Task requirements:
Write out again only the lines that run from the start of the entries to the line containing "concrete type. This", both included.

[Stored data]

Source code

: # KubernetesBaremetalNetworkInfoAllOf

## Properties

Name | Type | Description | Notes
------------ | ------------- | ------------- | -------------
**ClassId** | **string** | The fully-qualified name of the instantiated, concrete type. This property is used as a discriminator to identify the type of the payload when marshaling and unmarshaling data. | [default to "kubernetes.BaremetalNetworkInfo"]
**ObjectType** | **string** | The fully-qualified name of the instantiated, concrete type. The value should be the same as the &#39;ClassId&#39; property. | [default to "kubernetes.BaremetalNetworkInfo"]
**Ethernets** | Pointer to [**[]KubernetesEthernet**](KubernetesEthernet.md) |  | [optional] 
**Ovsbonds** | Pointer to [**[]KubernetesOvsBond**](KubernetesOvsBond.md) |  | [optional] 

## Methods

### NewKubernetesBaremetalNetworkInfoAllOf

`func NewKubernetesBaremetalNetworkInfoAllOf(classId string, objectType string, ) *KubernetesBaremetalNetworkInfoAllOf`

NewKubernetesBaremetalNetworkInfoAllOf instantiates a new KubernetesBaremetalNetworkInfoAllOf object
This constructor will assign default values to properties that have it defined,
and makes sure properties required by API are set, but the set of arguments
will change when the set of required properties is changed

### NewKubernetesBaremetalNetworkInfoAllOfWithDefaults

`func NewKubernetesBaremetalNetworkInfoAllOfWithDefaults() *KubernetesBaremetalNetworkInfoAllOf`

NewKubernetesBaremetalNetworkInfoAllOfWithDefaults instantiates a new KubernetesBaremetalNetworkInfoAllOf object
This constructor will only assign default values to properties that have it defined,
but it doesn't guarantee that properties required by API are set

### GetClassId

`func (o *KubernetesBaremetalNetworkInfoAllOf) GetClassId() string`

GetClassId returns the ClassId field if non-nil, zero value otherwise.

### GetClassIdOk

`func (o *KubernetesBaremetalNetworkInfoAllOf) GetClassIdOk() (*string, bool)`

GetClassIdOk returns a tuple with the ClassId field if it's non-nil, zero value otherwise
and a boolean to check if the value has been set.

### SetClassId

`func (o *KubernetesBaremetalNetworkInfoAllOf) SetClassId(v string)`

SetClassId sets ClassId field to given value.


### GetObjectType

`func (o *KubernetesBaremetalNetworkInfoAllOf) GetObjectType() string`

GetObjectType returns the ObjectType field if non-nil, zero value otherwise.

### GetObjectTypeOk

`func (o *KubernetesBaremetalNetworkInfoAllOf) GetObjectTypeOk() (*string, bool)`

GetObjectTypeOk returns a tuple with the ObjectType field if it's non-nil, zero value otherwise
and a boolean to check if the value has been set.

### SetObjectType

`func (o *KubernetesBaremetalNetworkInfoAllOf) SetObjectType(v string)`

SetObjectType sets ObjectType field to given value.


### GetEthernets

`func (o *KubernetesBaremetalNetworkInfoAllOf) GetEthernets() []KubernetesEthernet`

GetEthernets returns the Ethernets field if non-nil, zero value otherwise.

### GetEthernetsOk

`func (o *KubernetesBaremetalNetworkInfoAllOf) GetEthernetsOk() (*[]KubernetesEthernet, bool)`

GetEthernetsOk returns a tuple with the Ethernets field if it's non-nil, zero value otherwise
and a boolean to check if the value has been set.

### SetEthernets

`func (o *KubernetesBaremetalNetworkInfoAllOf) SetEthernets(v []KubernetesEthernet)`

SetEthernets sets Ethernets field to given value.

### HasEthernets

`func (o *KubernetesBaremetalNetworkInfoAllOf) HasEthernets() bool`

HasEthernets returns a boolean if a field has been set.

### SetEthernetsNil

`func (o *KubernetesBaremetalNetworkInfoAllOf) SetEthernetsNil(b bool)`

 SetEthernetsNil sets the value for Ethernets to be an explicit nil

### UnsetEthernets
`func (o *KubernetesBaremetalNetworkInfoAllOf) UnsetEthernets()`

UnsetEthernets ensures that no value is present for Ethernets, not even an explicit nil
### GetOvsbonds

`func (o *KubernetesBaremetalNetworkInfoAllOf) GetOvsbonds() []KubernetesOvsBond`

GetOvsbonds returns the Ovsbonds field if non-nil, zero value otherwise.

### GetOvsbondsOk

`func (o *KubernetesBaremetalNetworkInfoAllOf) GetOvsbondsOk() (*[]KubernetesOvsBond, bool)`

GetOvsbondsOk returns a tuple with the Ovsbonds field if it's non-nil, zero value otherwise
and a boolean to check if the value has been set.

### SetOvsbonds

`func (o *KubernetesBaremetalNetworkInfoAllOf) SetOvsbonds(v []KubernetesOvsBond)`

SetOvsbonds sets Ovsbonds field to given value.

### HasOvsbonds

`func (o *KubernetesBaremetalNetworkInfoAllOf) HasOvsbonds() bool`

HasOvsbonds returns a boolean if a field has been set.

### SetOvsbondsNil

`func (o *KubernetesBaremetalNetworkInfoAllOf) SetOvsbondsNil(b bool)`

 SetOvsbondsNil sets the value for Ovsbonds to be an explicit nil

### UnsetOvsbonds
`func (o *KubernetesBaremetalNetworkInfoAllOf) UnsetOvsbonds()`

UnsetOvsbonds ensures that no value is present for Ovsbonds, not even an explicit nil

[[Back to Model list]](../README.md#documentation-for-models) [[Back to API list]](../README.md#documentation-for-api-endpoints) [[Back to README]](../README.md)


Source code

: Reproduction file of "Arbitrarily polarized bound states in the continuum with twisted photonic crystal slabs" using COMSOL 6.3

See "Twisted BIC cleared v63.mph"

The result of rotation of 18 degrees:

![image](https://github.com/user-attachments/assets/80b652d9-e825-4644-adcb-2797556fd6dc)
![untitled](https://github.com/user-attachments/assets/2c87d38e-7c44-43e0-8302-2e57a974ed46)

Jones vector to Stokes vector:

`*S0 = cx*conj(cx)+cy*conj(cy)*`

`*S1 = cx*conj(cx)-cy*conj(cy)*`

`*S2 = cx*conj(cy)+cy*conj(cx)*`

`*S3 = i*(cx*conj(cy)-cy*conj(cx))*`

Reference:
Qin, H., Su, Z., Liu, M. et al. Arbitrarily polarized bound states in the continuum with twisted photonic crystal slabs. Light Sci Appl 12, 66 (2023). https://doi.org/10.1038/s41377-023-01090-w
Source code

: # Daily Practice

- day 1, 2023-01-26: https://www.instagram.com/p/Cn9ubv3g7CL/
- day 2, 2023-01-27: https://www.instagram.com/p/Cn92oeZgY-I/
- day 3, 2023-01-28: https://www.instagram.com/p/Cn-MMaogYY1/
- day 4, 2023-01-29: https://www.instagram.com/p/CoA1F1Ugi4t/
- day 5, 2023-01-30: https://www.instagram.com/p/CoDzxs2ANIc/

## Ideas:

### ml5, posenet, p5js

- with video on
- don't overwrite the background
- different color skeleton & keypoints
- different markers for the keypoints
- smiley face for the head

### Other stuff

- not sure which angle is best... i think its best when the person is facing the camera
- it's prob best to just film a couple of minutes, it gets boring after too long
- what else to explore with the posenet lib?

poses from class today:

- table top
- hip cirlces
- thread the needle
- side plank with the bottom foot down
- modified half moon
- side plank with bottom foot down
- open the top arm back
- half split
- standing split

Exercise response:
Source code

: # KubernetesBaremetalNetworkInfoAllOf

## Properties

Name | Type | Description | Notes
------------ | ------------- | ------------- | -------------
**ClassId** | **string** | The fully-qualified name of the instantiated, concrete type. This property is used as a discriminator to identify the type of the payload when marshaling and unmarshaling data. | [default to "kubernetes.BaremetalNetworkInfo"]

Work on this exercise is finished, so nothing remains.